Childs is second author on a paper published recently in Nature. Researchers found that they could use the same drug—atovaquone—used to treat the malaria parasite when a person gets sick, coat mosquito bed nets with it, and let mosquitoes ingest the anti-malarial drug. The medication "cures" the mosquito, so it can't spread the disease.

How did they get the medicine into the mosquitoes? The researchers covered the bed nets with it. Childs' contribution to the research involved developing computer models that explored how adding atovaquone to the bed nets and its ability to cure individual mosquitoes affected malaria prevalence in the human population as a whole. Childs' modeling factored in various external conditions, such as the current malaria prevalence, bed net coverage, and level of insecticide resistance.

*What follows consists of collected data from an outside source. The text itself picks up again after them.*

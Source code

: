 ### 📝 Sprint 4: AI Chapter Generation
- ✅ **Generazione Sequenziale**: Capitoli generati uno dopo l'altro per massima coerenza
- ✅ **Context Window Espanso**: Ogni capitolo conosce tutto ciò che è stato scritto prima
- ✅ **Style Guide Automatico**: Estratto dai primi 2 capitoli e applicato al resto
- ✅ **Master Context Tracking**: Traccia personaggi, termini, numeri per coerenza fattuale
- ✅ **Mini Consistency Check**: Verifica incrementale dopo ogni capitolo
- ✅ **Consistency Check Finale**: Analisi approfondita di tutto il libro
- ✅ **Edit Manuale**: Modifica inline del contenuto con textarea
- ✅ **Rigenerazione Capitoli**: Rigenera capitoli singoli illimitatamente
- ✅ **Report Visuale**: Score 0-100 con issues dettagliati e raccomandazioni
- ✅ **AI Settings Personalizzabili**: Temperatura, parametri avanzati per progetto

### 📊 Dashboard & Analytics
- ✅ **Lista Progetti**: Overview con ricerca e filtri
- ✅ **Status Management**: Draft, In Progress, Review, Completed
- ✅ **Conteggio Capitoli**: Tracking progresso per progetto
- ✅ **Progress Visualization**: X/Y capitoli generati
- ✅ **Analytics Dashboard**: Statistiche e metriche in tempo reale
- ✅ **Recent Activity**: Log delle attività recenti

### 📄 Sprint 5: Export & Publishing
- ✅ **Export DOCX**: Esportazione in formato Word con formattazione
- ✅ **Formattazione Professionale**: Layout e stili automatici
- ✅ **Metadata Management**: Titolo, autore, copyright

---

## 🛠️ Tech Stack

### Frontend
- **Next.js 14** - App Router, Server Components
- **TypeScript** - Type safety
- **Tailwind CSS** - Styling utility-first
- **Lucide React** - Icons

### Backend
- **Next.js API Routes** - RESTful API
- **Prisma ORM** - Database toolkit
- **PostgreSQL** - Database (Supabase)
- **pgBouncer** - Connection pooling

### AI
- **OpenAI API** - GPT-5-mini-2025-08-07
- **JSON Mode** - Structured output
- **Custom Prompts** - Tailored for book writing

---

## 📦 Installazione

They found that mosquitoes that sat on the surfaces for six minutes—a typical resting time on bed nets—would absorb the medicine needed to kill the malaria parasite in them. The method could be more effective and less harmful to the people and environment in malaria hotspots. It has several advantages over the current techniques, Childs said.

"The mosquito should not develop resistance to the compounds because we're just killing the parasite that's inside it," she said. "And atovaquone is already a licensed drug, so we know it's safe for humans."

A resurgence of malaria due to insecticide resistance among Anopheles mosquitoes is a major threat. Though the U.S. Centers for Disease Control reported that deaths dropped by 25 percent from 2010 to 2016, nearly 450,000 people across the globe died of malaria in 2016. Many of the deaths were children in sub-Saharan Africa.

Developing, getting approval for, and distributing new insecticides to which mosquitoes have not built a resistance could take too long, as malaria illnesses and deaths spread. Childs credited her colleagues at Harvard's Chan School and the transdisciplinary team that melded her mathematical modeling skills with expertise in epidemiology, biology, public health, and other fields to offer a potential solution to a major global problem.

And it's a solution that could possibly be implemented in time to make a difference, she said.

"The population in sub-Saharan Africa is accustomed to bed nets and already uses them," Childs said. "There are a lot of reasons this could move quickly to action."